ECLI:NL:RBDHA:2021:16547
Rechtbank Den Haag
- Voorlopige voorziening
- Rechtspraak.nl
Afwijzing verzoek voorlopige voorziening in vreemdelingenrechtelijke zaak
In deze zaak heeft de voorzieningenrechter van de Rechtbank Den Haag op 27 september 2021 uitspraak gedaan in een verzoek om voorlopige voorziening van eiser, een Turkse nationaliteit houder. Eiser had beroep ingesteld tegen een terugkeerbesluit en een inreisverbod van tien jaar, dat door de Staatssecretaris van Justitie en Veiligheid was opgelegd. Eiser verzocht de voorzieningenrechter om een voorlopige voorziening te treffen, terwijl het beroep nog in behandeling was. De voorzieningenrechter heeft het verzoek op 14 september 2021 behandeld, waarbij eiser werd bijgestaan door zijn gemachtigde en een tolk aanwezig was. De verweerder was niet verschenen, maar had wel een verweerschrift ingediend.

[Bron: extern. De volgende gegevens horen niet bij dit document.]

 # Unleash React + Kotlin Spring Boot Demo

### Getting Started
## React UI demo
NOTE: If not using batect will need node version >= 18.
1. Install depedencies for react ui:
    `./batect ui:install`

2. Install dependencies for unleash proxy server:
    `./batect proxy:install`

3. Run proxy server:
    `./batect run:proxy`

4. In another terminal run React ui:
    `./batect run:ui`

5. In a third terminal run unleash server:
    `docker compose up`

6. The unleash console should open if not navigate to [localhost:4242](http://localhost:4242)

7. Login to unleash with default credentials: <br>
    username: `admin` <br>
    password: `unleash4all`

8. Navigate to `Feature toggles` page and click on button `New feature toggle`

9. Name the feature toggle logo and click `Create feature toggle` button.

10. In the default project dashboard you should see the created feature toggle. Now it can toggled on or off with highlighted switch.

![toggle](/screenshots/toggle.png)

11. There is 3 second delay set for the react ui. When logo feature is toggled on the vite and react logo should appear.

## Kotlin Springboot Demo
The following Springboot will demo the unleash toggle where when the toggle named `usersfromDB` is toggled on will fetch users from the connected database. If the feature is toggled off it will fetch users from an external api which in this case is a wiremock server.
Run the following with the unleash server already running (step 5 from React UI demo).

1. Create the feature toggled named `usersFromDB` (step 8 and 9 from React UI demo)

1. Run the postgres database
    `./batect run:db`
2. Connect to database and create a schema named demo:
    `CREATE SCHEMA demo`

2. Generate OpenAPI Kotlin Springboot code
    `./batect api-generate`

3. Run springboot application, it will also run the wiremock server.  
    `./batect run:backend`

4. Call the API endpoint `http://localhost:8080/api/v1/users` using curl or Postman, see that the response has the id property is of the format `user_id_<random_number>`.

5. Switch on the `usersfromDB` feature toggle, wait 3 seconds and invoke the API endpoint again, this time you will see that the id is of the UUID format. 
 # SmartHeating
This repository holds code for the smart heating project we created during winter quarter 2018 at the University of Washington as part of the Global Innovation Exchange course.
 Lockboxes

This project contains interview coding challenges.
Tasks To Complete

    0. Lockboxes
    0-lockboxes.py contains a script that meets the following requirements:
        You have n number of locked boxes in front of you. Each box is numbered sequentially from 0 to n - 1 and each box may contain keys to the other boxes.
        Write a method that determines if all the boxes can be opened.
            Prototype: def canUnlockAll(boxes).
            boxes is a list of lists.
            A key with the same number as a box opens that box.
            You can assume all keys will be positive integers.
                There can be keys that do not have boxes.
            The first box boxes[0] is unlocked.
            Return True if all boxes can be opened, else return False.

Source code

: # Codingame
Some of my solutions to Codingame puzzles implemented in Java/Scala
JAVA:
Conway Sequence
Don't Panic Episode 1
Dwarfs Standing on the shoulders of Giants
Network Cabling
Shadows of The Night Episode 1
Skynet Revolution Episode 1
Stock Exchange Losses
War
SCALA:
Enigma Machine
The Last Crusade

De voorzieningenrechter heeft in zijn overwegingen vastgesteld dat er inmiddels een uitspraak was gedaan in een gerelateerde zaak (NL21.7767), waardoor de noodzaak voor een voorlopige voorziening niet meer aanwezig was. Om deze reden heeft de voorzieningenrechter het verzoek om een voorlopige voorziening afgewezen. Tevens is er geen aanleiding gezien voor een proceskostenveroordeling. De uitspraak is openbaar gemaakt en er staat geen hoger beroep of verzet open tegen deze beslissing.